Bellefield family, 

Book One of Victor Hugo’s classic novel, Les Miserables, is titled, “An Upright Man”, and it opens with a lengthy portrayal of Monsieur Myriel, the Bishop of Digne. Hugo presents a character who cares deeply for the people of his parish, often giving of himself and his own possessions in order to serve others. Although he was a leader of some prominence, “he behaved the same with the rich as with the poor”, and “he condemned nothing hastily or without taking account of circumstances”–characteristics displayed in his later interactions with the protagonist, Jean Valjean. 
After more than a dozen pages describing Myriel’s character and actions, Hugo writes, “Clearly, he had his own strange way of judging things. I suspect he acquired it from the Gospels.” 

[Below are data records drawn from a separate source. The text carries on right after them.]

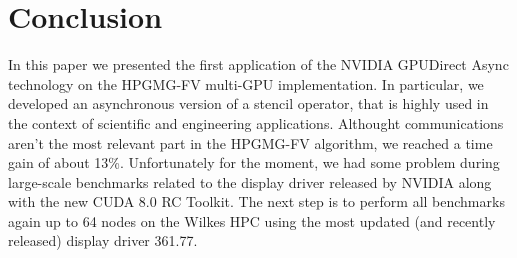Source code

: \documentclass[conference]{IEEEtran}
\begin{document}
%






\section{Conclusion}

In this paper we presented the first application of the NVIDIA GPUDirect Async technology on the HPGMG-FV multi-GPU implementation.
In particular, we developed an asynchronous version of a stencil operator, that is highly used in the context of scientific and engineering applications.
Althought communications aren't the most relevant part in the HPGMG-FV algorithm, we reached a time gain of about 13\%.
Unfortunately for the moment, we had some problem during large-scale benchmarks related to the display driver released by NVIDIA along with the new CUDA 8.0 RC Toolkit.
The next step is to perform all benchmarks again up to 64 nodes on the Wilkes HPC using the most updated (and recently released) display driver 361.77.
\end{document}
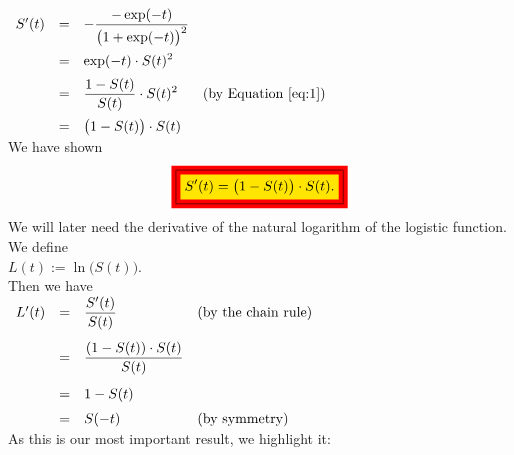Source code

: $
\begin{array}{lcll}
 S'(t) & = & \displaystyle -\frac{-\exp(-t)}{\bigr(1+\exp(-t)\bigr)^2}   \\[0.5cm]
       & = & \displaystyle \exp(-t) \cdot S(t)^2                         \\[0.2cm]
       & = & \displaystyle \frac{1-S(t)}{S(t)} \cdot S(t)^2  & \mbox{(by Equation \ref{eq:1})} \\[0.4cm]
       & = & \displaystyle \bigl(1 - S(t)\bigr) \cdot S(t)            
\end{array}
$
\\[0.2cm]
We have shown
\begin{equation}
  \label{eq:2}
  \colorbox{red}{\framebox{\colorbox{orange}{\mbox{$\ds S'(t) = \bigl(1 - S(t)\bigr) \cdot S(t)$.}}}}
\end{equation}
We will later need the derivative of the natural logarithm of the logistic function.  We define
\\[0.2cm]
\hspace*{1.3cm}
$L(t) := \ln\bigl(S(t)\bigr)$.
\\[0.2cm]
Then we have
\\[0.2cm]
\hspace*{1.3cm}
$
\begin{array}{lcll}
  L'(t) & = & \displaystyle \frac{S'(t)}{S(t)}                  & \mbox{(by the chain rule)} \\[0.5cm]
        & = & \displaystyle \frac{(1 - S(t)) \cdot S(t)}{S(t)}                               \\[0.5cm]
        & = & \displaystyle 1 - S(t)                                                         \\[0.2cm]
        & = & \displaystyle S(-t)                               & \mbox{(by symmetry)} 
\end{array}
$
\\[0.2cm]
As this is our most important result, we highlight it:
\\[0.2cm]
\hspace*{1.3cm}
\colorbox{red}{}


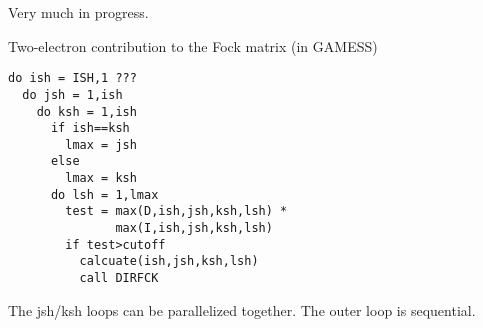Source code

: Very much in progress.

Two-electron contribution to the Fock matrix (in GAMESS)

\begin{verbatim}
do ish = ISH,1 ???
  do jsh = 1,ish
    do ksh = 1,ish
      if ish==ksh
        lmax = jsh
      else
        lmax = ksh
      do lsh = 1,lmax
        test = max(D,ish,jsh,ksh,lsh) *
               max(I,ish,jsh,ksh,lsh)
        if test>cutoff
          calcuate(ish,jsh,ksh,lsh)
          call DIRFCK
\end{verbatim}

The jsh/ksh loops can be parallelized together.
The outer loop is sequential.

His was a counterintuitive way of living in the world, a life that was different and distinct, a life that sought to live and love in ways that bore witness to Jesus Christ. It’s the kind of life that takes shape when we embrace and exhibit the things that Jesus taught in the Sermon on the Mount. 
However, it is not our outward actions but the state of our heart that matters most. This is a point Jesus makes all throughout the Sermon on the Mount, and one on which he particularly focuses at the mid-point of his message. This Sunday, Greg Burdette–our Director of Grad Student and Young Adult Ministry–will be preaching on Matthew 6:1-8, 16-18. 
This week, we’ll be back to having three options for worship (online, 11 am in the sanctuary, 5 pm in Fellowship Hall), and I invite you to join us as we continue to spend time with the words of our Savior and the “strange way of judging things” that we acquire from Sermon on the Mount. 
I pray this finds you healthy and well.